An enhancement on the AND/OR method is to provide a threshold that the total result must exceed before passing that condition. For example, putting CanGetJob at a threshold of 2 then it must get at least two 1's in order to return 1. This is sometimes useful on conditions that are not clearly black-and-white.
You can mix resolution methods: e.g. first prioritize, then use AND/OR to resolve rules with similar priorities.
The possibilities are limitless and really depends on what your actual needs are.
To me this problem reminds business rules engine where there is no known algorithm to define outputs from inputs (e.g. using boolean logic) but the user (typically some sort of administrator) has to define all or some the logic itself.
This might sound a bit of an overkill but OTOH this provides virtually limit-less extension capabilities: you don't have to code any new business logic, just define a new rule set.
As I understand your problem, you are looking for a nice way to visualise the editing for these rules. But this all depends on your programming language and the tool you select for this. Java, for example, has JBoss Drools. Quoting their page:
Drools Guvnor provides a (logically
centralized) repository to store you
business knowledge, and a web-based
environment that allows business users
to view and (within certain
constraints) possibly update the
business logic directly.
You could possibly use this generic tool or write your own.

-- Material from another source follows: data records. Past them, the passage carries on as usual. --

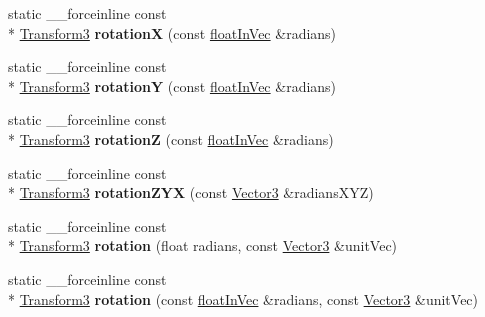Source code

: \begin{DoxyCompactItemize}
\item 
\hypertarget{classVectormath_1_1Aos_1_1Transform3_a81af3b7f1376588d0be13b8efd6a7ff6}{static \-\_\-\-\_\-forceinline const \\*
\hyperlink{classVectormath_1_1Aos_1_1Transform3}{Transform3} {\bfseries rotation\-X} (const \hyperlink{classVectormath_1_1floatInVec}{float\-In\-Vec} \&radians)}\label{classVectormath_1_1Aos_1_1Transform3_a81af3b7f1376588d0be13b8efd6a7ff6}

\item 
\hypertarget{classVectormath_1_1Aos_1_1Transform3_a878ff3e7b662aa1e880efdeea8cb898c}{static \-\_\-\-\_\-forceinline const \\*
\hyperlink{classVectormath_1_1Aos_1_1Transform3}{Transform3} {\bfseries rotation\-Y} (const \hyperlink{classVectormath_1_1floatInVec}{float\-In\-Vec} \&radians)}\label{classVectormath_1_1Aos_1_1Transform3_a878ff3e7b662aa1e880efdeea8cb898c}

\item 
\hypertarget{classVectormath_1_1Aos_1_1Transform3_a79e736358e56620e279f3e31a987da2a}{static \-\_\-\-\_\-forceinline const \\*
\hyperlink{classVectormath_1_1Aos_1_1Transform3}{Transform3} {\bfseries rotation\-Z} (const \hyperlink{classVectormath_1_1floatInVec}{float\-In\-Vec} \&radians)}\label{classVectormath_1_1Aos_1_1Transform3_a79e736358e56620e279f3e31a987da2a}

\item 
\hypertarget{classVectormath_1_1Aos_1_1Transform3_a09ad15ddc02a90b13ba106b283fb20be}{static \-\_\-\-\_\-forceinline const \\*
\hyperlink{classVectormath_1_1Aos_1_1Transform3}{Transform3} {\bfseries rotation\-Z\-Y\-X} (const \hyperlink{classVectormath_1_1Aos_1_1Vector3}{Vector3} \&radians\-X\-Y\-Z)}\label{classVectormath_1_1Aos_1_1Transform3_a09ad15ddc02a90b13ba106b283fb20be}

\item 
\hypertarget{classVectormath_1_1Aos_1_1Transform3_aab49f926267c839814f77979d65c001b}{static \-\_\-\-\_\-forceinline const \\*
\hyperlink{classVectormath_1_1Aos_1_1Transform3}{Transform3} {\bfseries rotation} (float radians, const \hyperlink{classVectormath_1_1Aos_1_1Vector3}{Vector3} \&unit\-Vec)}\label{classVectormath_1_1Aos_1_1Transform3_aab49f926267c839814f77979d65c001b}

\item 
\hypertarget{classVectormath_1_1Aos_1_1Transform3_a219f81c124bbcd8659c01cc6bb64e2ac}{static \-\_\-\-\_\-forceinline const \\*
\hyperlink{classVectormath_1_1Aos_1_1Transform3}{Transform3} {\bfseries rotation} (const \hyperlink{classVectormath_1_1floatInVec}{float\-In\-Vec} \&radians, const \hyperlink{classVectormath_1_1Aos_1_1Vector3}{Vector3} \&unit\-Vec)}\label{classVectormath_1_1Aos_1_1Transform3_a219f81c124bbcd8659c01cc6bb64e2ac}


\end{DoxyCompactItemize}
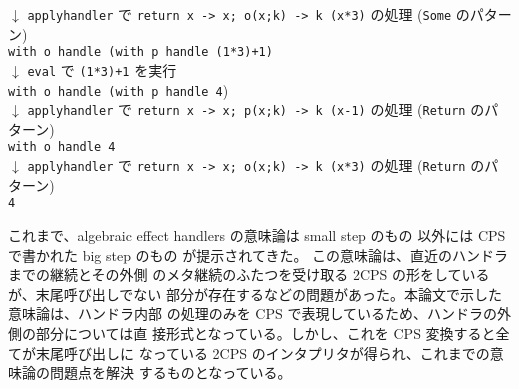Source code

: \hspace{20pt}$\downarrow$ \texttt{apply\US{}handler} で \texttt{\LBR{}return x -> x; o(x;k) -> k (x*3)\RBR} の処理 (\texttt{Some} のパターン)\\
\hspace{20pt}\texttt{with \LBR{}o\RBR{} handle (with \LBR{}p\RBR{} handle (1*3)+1)}\\
\hspace{20pt}$\downarrow$ \texttt{eval} で \texttt{(1*3)+1} を実行\\
\hspace{20pt}\texttt{with \LBR{}o\RBR{} handle (with \LBR{}p\RBR{} handle 4})\\
\hspace{20pt}$\downarrow$ \texttt{apply\US{}handler} で \texttt{\LBR{}return x -> x; p(x;k) -> k (x-1)\RBR} の処理 (\texttt{Return} のパターン)\\
\hspace{20pt}\texttt{with \LBR{}o\RBR{} handle 4}\\
\hspace{20pt}$\downarrow$ \texttt{apply\US{}handler} で \texttt{\LBR{}return x -> x; o(x;k) -> k (x*3)\RBR} の処理 (\texttt{Return} のパターン)\\
\hspace{20pt}\texttt{4}
\vspace{5pt}

これまで、algebraic effect handlers の意味論は small step のもの
\cite{10.1145/2500365.2500590, PRETNAR201519}
以外には
CPS で書かれた big step のもの
\cite{e6cb0c3222794e48bf38cf44e46fe4aa}
が提示されてきた。
この意味論は、直近のハンドラまでの継続とその外側
のメタ継続のふたつを受け取る 2CPS の形をしているが、末尾呼び出しでない
部分が存在するなどの問題があった。本論文で示した意味論は、ハンドラ内部
の処理のみを CPS で表現しているため、ハンドラの外側の部分については直
接形式となっている。しかし、これを CPS 変換すると全てが末尾呼び出しに
なっている 2CPS のインタプリタが得られ、これまでの意味論の問題点を解決
するものとなっている。
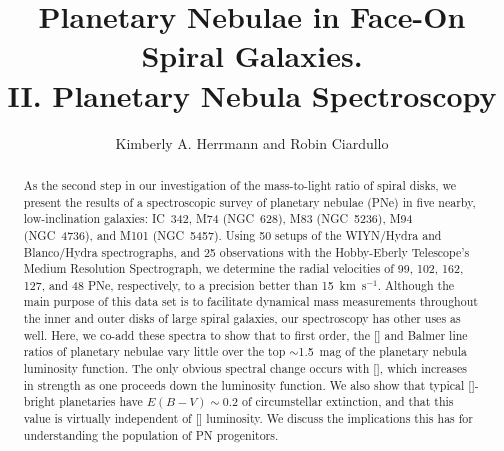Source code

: \documentclass[12pt,preprint]{emulateapj}
\newcommand{\kms}{km~s$^{-1}$}
\begin{document}
\title{Planetary Nebulae in Face-On Spiral Galaxies. \\ II. Planetary Nebula Spectroscopy}

\author{Kimberly A. Herrmann and Robin Ciardullo}




\begin{abstract}
As the second step in our investigation of the mass-to-light ratio of spiral disks, we present the results of a spectroscopic survey of planetary nebulae (PNe) in five nearby, low-inclination galaxies: IC~342, M74 (NGC~628), M83 (NGC~5236), M94 (NGC~4736), and M101 (NGC~5457).  Using 50 setups of the WIYN/Hydra and Blanco/Hydra spectrographs, and 25 observations with the Hobby-Eberly Telescope's Medium Resolution Spectrograph, we determine the radial velocities of 99, 102, 162, 127, and 48 PNe, respectively, to a precision better than 15~\kms.   Although the main purpose of this data set is to facilitate dynamical mass measurements throughout the inner and outer disks of large spiral galaxies, our spectroscopy has other uses as well.  Here, we co-add these spectra to show that to first order, the [] and Balmer line ratios of planetary nebulae vary little over the top $\sim$1.5~mag of the planetary nebula luminosity function.  The only obvious spectral change occurs with [], which increases in strength as one proceeds down the luminosity function.  We also show that typical []-bright planetaries have $E(B-V) \sim 0.2$ of circumstellar extinction, and that this value is virtually independent of [] luminosity.  We discuss the implications this has for understanding the population of PN progenitors. 

\end{abstract}
\end{document}
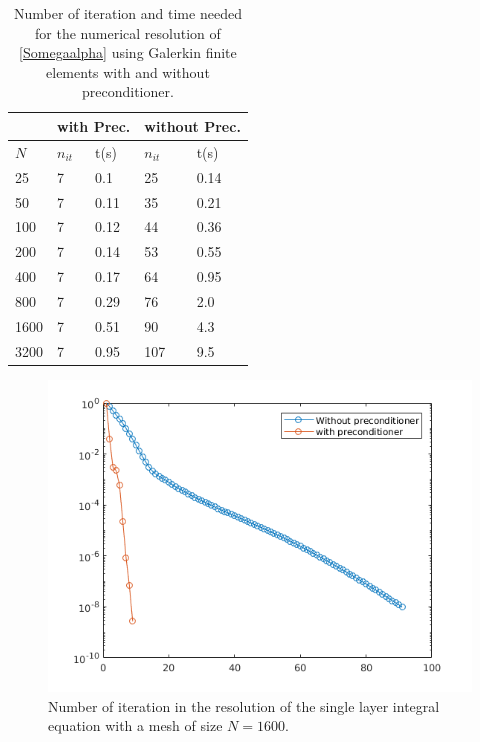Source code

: \documentclass[a4paper]{article}
\begin{document}
		\begin{table}[H]
		\begin{center}
			\begin{tabular}{|| m{4em} | m{4em} | m{4em} | m{4em} | m{4em}||} 
				\hline
				\multicolumn{1}{||c|}{ }&
				\multicolumn{2}{c|}{with Prec.}&\multicolumn{2}{c||}{without Prec.}\\
				\hline
				$N$ & $n_{it}$& t(s) & $n_{it}$ & t(s)\\
				\hline\hline
				25 & 7 & 0.1 & 25 & 0.14\\ 
				\hline
				50 & 7 & 0.11 & 35 & 0.21\\
				\hline
				100 & 7 & 0.12 & 44 & 0.36\\
				\hline
				200 & 7 & 0.14 & 53 & 0.55\\
				\hline
				400 & 7 & 0.17 & 64 & 0.95\\
				\hline
				800 & 7 & 0.29 & 76 & 2.0 \\
				\hline
				1600 & 7 & 0.51 & 90 & 4.3\\
				\hline
				3200 & 7 & 0.95 & 107 & 9.5\\
				\hline
			\end{tabular}
		\end{center}
		\caption{Number of iteration and time needed for the numerical resolution of \eqref{Somegaalpha} using Galerkin finite elements with and without preconditioner.}
		\label{TableNitTimeLaplaceDirichlet}
	\end{table}
	\begin{figure}[H]
		\centering
		\includegraphics[scale=0.7]{figs/PrecondDirichletLaplaceSeg.png}
		\caption{Number of iteration in the resolution of the single layer integral equation with a mesh of size $N = 1600$.}
		\label{FigureNitLaplaceDirichlet}
	\end{figure}
	
\end{document}
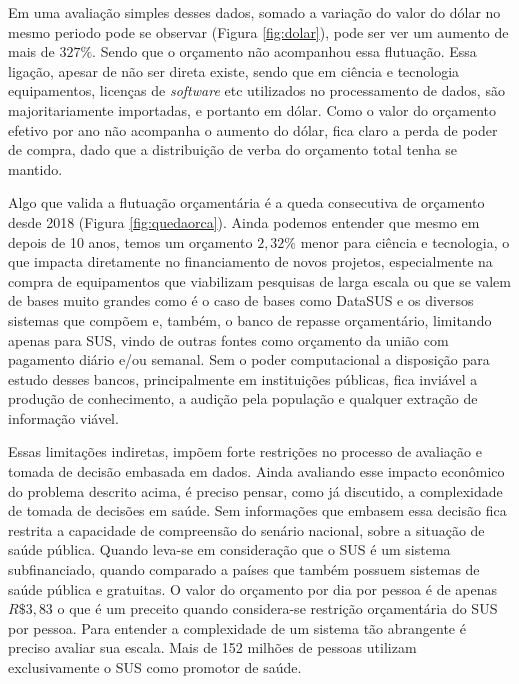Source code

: Em uma avaliação simples desses dados, somado a variação do valor do dólar no mesmo periodo pode se observar (Figura \ref{fig:dolar}), pode ser ver um aumento de mais de $327\%$. Sendo que o orçamento não acompanhou essa flutuação. Essa ligação, apesar de não ser direta existe, sendo que em ciência e tecnologia equipamentos, licenças de \emph{software} etc utilizados no processamento de dados, são majoritariamente importadas, e portanto em dólar. Como o valor do orçamento efetivo por ano não acompanha o aumento do dólar, fica claro a perda de poder de compra, dado que a distribuição de verba do orçamento total tenha se mantido. 

Algo que valida a flutuação orçamentária é a queda consecutiva de orçamento desde 2018 (Figura \ref{fig:quedaorca}). Ainda podemos entender que mesmo em depois de 10 anos, temos um orçamento $2,32\%$ menor para ciência e tecnologia, o que impacta diretamente no financiamento de novos projetos, especialmente na compra de equipamentos que viabilizam pesquisas de larga escala ou que se valem de bases muito grandes como é o caso de bases como DataSUS e os diversos sistemas que compõem e, também, o banco de repasse orçamentário, limitando apenas para SUS, vindo de outras fontes como orçamento da união com pagamento diário e/ou semanal. Sem o poder computacional a disposição para estudo desses bancos, principalmente em instituições públicas, fica inviável a produção de conhecimento, a audição pela população e qualquer extração de informação viável. 

Essas limitações indiretas, impõem forte restrições no processo de avaliação e tomada de decisão embasada em dados. Ainda avaliando esse impacto econômico do problema descrito acima, é preciso pensar, como já discutido, a complexidade de tomada de decisões em saúde. Sem informações que embasem essa decisão fica restrita a capacidade de compreensão do senário nacional, sobre a situação de saúde pública. Quando leva-se em consideração que o SUS é um sistema subfinanciado, quando comparado a países que também possuem sistemas de saúde pública e gratuitas. O valor do orçamento por dia por pessoa é de apenas $R\$ 3,83$  o que é um preceito quando considera-se  restrição orçamentária do SUS por pessoa. Para entender a complexidade de um sistema tão abrangente é preciso avaliar sua escala. Mais de 152 milhões de pessoas utilizam exclusivamente o SUS como promotor de saúde. 


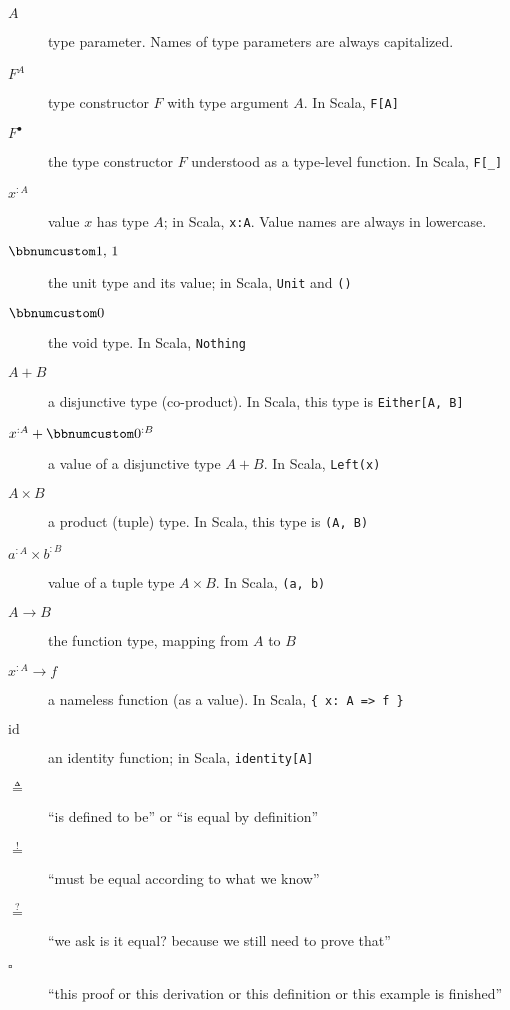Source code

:\begin{description}
\item [{$A$}] \textemdash{} type parameter. Names of type parameters are
always capitalized.
\item [{$F^{A}$}] \textemdash{} type constructor $F$ with type argument
$A$. In Scala, \lstinline!F[A]!
\item [{$F^{\bullet}$}] \textemdash{} the type constructor $F$ understood
as a type-level function. In Scala, \lstinline!F[_]! 
\item [{$x^{:A}$}] \textemdash{} value $x$ has type $A$; in Scala, \lstinline!x:A!.
Value names are always in lowercase.
\item [{$\bbnum 1,\,1$}] \textemdash{} the unit type and its value; in
Scala, \lstinline!Unit! and \lstinline!()!
\item [{$\bbnum 0$}] \textemdash{} the void type. In Scala, \lstinline!Nothing!
\item [{$A+B$}] \textemdash{} a disjunctive type (co-product). In Scala,
this type is \lstinline!Either[A, B]! 
\item [{$x^{:A}+\bbnum 0^{:B}$}] \textemdash{} a value of a disjunctive
type $A+B$. In Scala, \lstinline!Left(x)!
\item [{$A\times B$}] \textemdash{} a product (tuple) type. In Scala,
this type is \lstinline!(A, B)!
\item [{$a^{:A}\times b^{:B}$}] value of a tuple type $A\times B$. In
Scala, \lstinline!(a, b)!
\item [{$A\rightarrow B$}] \textemdash{} the function type, mapping from
$A$ to $B$
\item [{$x^{:A}\rightarrow f$}] \textemdash{} a nameless function (as
a value). In Scala, \lstinline!{ x: A => f }!
\item [{$\text{id}$}] \textemdash{} an identity function; in Scala, \lstinline!identity[A]!
\item [{$\triangleq$}] \textemdash{} \textsf{``}is defined to be\textsf{''} or \textsf{``}is equal
by definition\textsf{''}
\item [{$\overset{!}{=}$}] \textemdash{} \textsf{``}must be equal according to
what we know\textsf{''}
\item [{$\overset{?}{=}$}] \textemdash{} \textsf{``}we ask \textemdash{} is it
equal? \textemdash{} because we still need to prove that\textsf{''}
\item [{$\square$}] \textemdash{} \textsf{``}this proof or this derivation or
this definition or this example is finished\textsf{''}

\end{description}
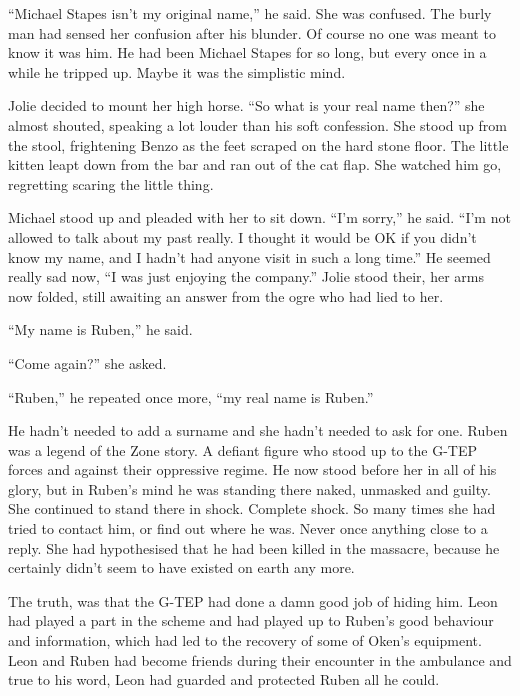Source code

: ``Michael Stapes isn't my original name,'' he said.  She was confused.  The burly man had sensed her confusion after his blunder.  Of course no one was meant to know it was him.  He had been Michael Stapes for so long, but every once in a while he tripped up.  Maybe it was the simplistic mind.  

Jolie decided to mount her high horse.  ``So what is your real name then?'' she almost shouted, speaking a lot louder than his soft confession.  She stood up from the stool, frightening Benzo as the feet scraped on the hard stone floor.  The little kitten leapt down from the bar and ran out of the cat flap.  She watched him go, regretting scaring the little thing.  

Michael stood up and pleaded with her to sit down.  ``I'm sorry,'' he said.  ``I'm not allowed to talk about my past really.  I thought it would be OK if you didn't know my name, and I hadn't had anyone visit in such a long time.''  He seemed really sad now, ``I was just enjoying the company.''  Jolie stood their, her arms now folded, still awaiting an answer from the ogre who had lied to her.

``My name is Ruben,'' he said.  

``Come again?'' she asked.

``Ruben,'' he repeated once more, ``my real name is Ruben.''  

He hadn't needed to add a surname and she hadn't needed to ask for one.  Ruben was a legend of the Zone story.  A defiant figure who stood up to the G-TEP forces and against their oppressive regime.  He now stood before her in all of his glory, but in Ruben's mind he was standing there naked, unmasked and guilty.  She continued to stand there in shock.  Complete shock.  So many times she had tried to contact him, or find out where he was.  Never once anything close to a reply.  She had hypothesised that he had been killed in the massacre, because he certainly didn't seem to have existed on earth any more.    



\thoughtbreak



The truth, was that the G-TEP had done a damn good job of hiding him.  Leon had played a part in the scheme and had played up to Ruben's good behaviour and information, which had led to the recovery of some of Oken's equipment.  Leon and Ruben had become friends during their encounter in the ambulance and true to his word, Leon had guarded and protected Ruben all he could.  

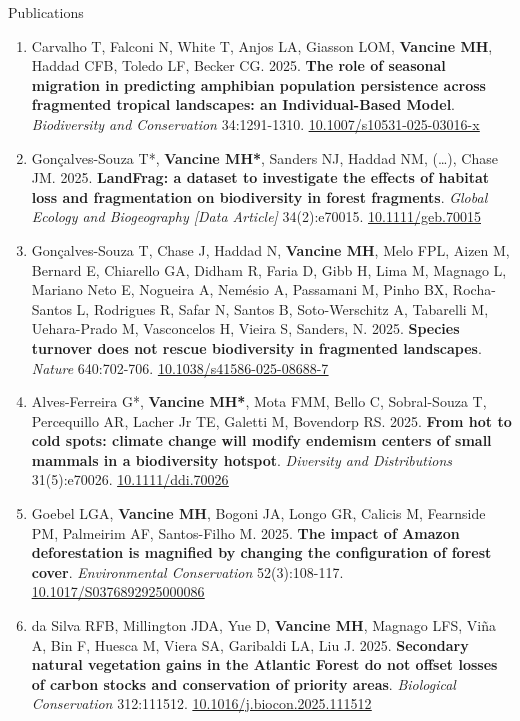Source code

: \documentclass{resume}
\begin{document}
\begin{rSection}{Publications}
\begin{enumerate}
\item Carvalho T, Falconi N, White T, Anjos LA, Giasson LOM, \textbf{Vancine MH}, Haddad CFB, Toledo LF, Becker CG. 2025. \textbf{The role of seasonal migration in predicting amphibian population persistence across fragmented tropical landscapes: an Individual-Based Model}. \textit{Biodiversity and Conservation} 34:1291-1310. \href{https://doi.org/10.1007/s10531-025-03016-x}{\underline{10.1007/s10531-025-03016-x}}

\item Gonçalves-Souza T*, \textbf{Vancine MH*}, Sanders NJ, Haddad NM, (…), Chase JM. 2025. \textbf{LandFrag: a dataset to investigate the effects of habitat loss and fragmentation on biodiversity in forest fragments}. \textit{Global Ecology and Biogeography [Data Article]} 34(2):e70015. \href{https://doi.org/10.1111/geb.70015}{\underline{10.1111/geb.70015}}

\item Gonçalves-Souza T, Chase J, Haddad N, \textbf{Vancine MH}, Melo FPL, Aizen M, Bernard E, Chiarello GA, Didham R, Faria D, Gibb H, Lima M, Magnago L, Mariano Neto E, Nogueira A, Nemésio A, Passamani M, Pinho BX, Rocha-Santos L, Rodrigues R, Safar N, Santos B, Soto-Werschitz A, Tabarelli M, Uehara-Prado M, Vasconcelos H, Vieira S, Sanders, N. 2025. \textbf{Species turnover does not rescue biodiversity in fragmented landscapes}. \textit{Nature} 640:702-706. \href{https://doi.org/10.1038/s41586-025-08688-7}{\underline{10.1038/s41586-025-08688-7}}

\item Alves-Ferreira G*, \textbf{Vancine MH*}, Mota FMM, Bello C, Sobral-Souza T, Percequillo AR, Lacher Jr TE, Galetti M, Bovendorp RS. 2025. \textbf{From hot to cold spots: climate change will modify endemism centers of small mammals in a biodiversity hotspot}. \textit{Diversity and Distributions} 31(5):e70026. \href{https://doi.org/10.1111/ddi.70026}{\underline{10.1111/ddi.70026}} 

\item Goebel LGA, \textbf{Vancine MH}, Bogoni JA, Longo GR, Calicis M, Fearnside PM, Palmeirim AF, Santos-Filho M. 2025. \textbf{The impact of Amazon deforestation is magnified by changing the configuration of forest cover}. \textit{Environmental Conservation} 52(3):108-117. \href{https://doi.org/10.1017/S0376892925000086}{\underline{10.1017/S0376892925000086}}

\item da Silva RFB, Millington JDA, Yue D, \textbf{Vancine MH}, Magnago LFS, Viña A, Bin F, Huesca M, Viera SA, Garibaldi LA, Liu J. 2025. \textbf{Secondary natural vegetation gains in the Atlantic Forest do not offset losses of carbon stocks and conservation of priority areas}. \textit{Biological Conservation} 312:111512. \href{https://doi.org/10.1016/j.biocon.2025.111512}{\underline{10.1016/j.biocon.2025.111512}}


\end{enumerate}
\end{rSection}
\end{document}
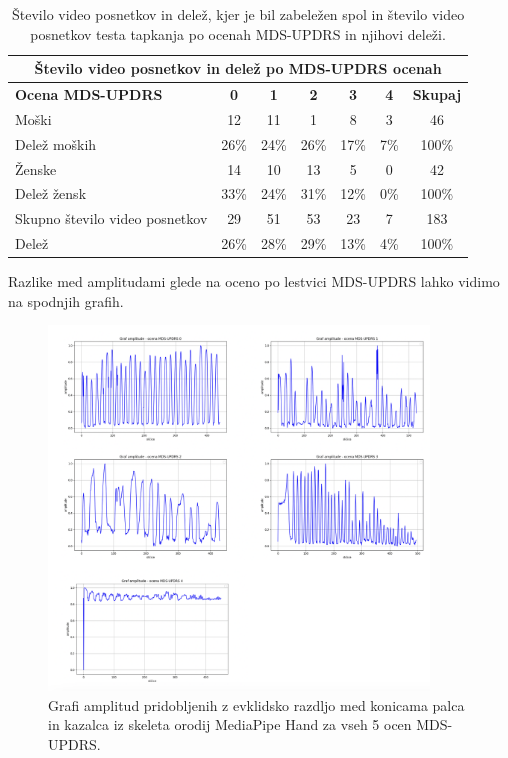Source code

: \documentclass[a4paper,12pt]{article}  %
\begin{document}
\begin{table}[H]
  \centering
  \renewcommand{\arraystretch}{1.3} 
  \begin{longtable}{|l|c|c|c|c|c|c|}
      \hline
      \multicolumn{7}{|c|}{\textbf{Število video posnetkov in delež po MDS-UPDRS ocenah}} \\
      \hline
      \textbf{Ocena MDS-UPDRS} & \textbf{0} & \textbf{1} & \textbf{2} & \textbf{3} & \textbf{4} & \textbf{Skupaj} \\
      \hline
      Moški & 12 & 11 & 1  & 8  & 3  & 46 \\
      Delež moških & 26\% & 24\% & 26\% & 17\% & 7\%  & 100\% \\
      Ženske & 14 & 10 & 13 & 5  & 0  & 42 \\
      Delež žensk & 33\% & 24\% & 31\% & 12\% & 0\%  & 100\% \\
      Skupno število video posnetkov & 29 & 51 & 53 & 23 & 7  & 183 \\
      Delež & 26\% & 28\% & 29\% & 13\% & 4\%  & 100\% \\
      \hline
  \end{longtable}
  \caption{Število video posnetkov in delež, kjer je bil zabeležen spol in število video posnetkov testa tapkanja 
  po ocenah MDS-UPDRS in njihovi deleži.}
  \label{tab:video_posnetki}
\end{table}

Razlike med amplitudami glede na oceno po lestvici MDS-UPDRS lahko vidimo na spodnjih grafih. \\

\begin{figure}[H]
  \centering
  \includegraphics[width=0.9\textwidth]{slike/ocene.png}  
  \caption{Grafi amplitud pridobljenih z evklidsko razdljo med konicama palca in kazalca iz skeleta orodij 
  MediaPipe Hand za vseh 5 ocen MDS-UPDRS.}
  \label{fig:amplitude_ocene}
\end{figure}
\end{document}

Everything depends on what your actual rules will look like. Rules like 'IF has an even number of these properties THEN' would be painful to represent in this format, whereas rules like 'IF pirate and not geek THEN' are easy.
You can 'avoid the ambiguity' by stating that you'll always be taking the first actual match, in other words your rules have a priority. You'd then want to flag rules which have no effect because they are 'shadowed' by rules higher up. They're not hard to find, so it's something your program should do.
Your interface could also indicate groups of rules where rules within the group can be in any order without changing the outcomes. This will add clarity to what the rules are really saying.
If some of your outputs are relatively independent of the others, you will also get a more compact and much clearer table by allowing question marks in the output. In that design the scan for first matching rule is done once for each output. Consider for example if 'HasChildren' is the only factor relevant to 'Can Be Evicted'. With question marks in the outputs (= no effect) you could be halving the number of exception rules.
My background for this is circuit logic design, not business logic. What you're designing is similar to, but not the same as, a PLA. As long as your actual rules are close to sum of products then it can work well. If your rules aren't, for example the 'even number of these properties' rule, then the grid like presentation will break down in a combinatorial explosion of cases. Your best hope if your rules are arbitrary is to get a clearer more compact presentation with either equations or with diagrams like a circuit diagram. To be avoided, if you can.
If you are looking for a Decision Engine with a GUI, than you can try this one: http://gandalf.nebo15.com/
We just released it, it's open source and production ready.
You probably need some kind of inference engine. Think about doing it in prolog.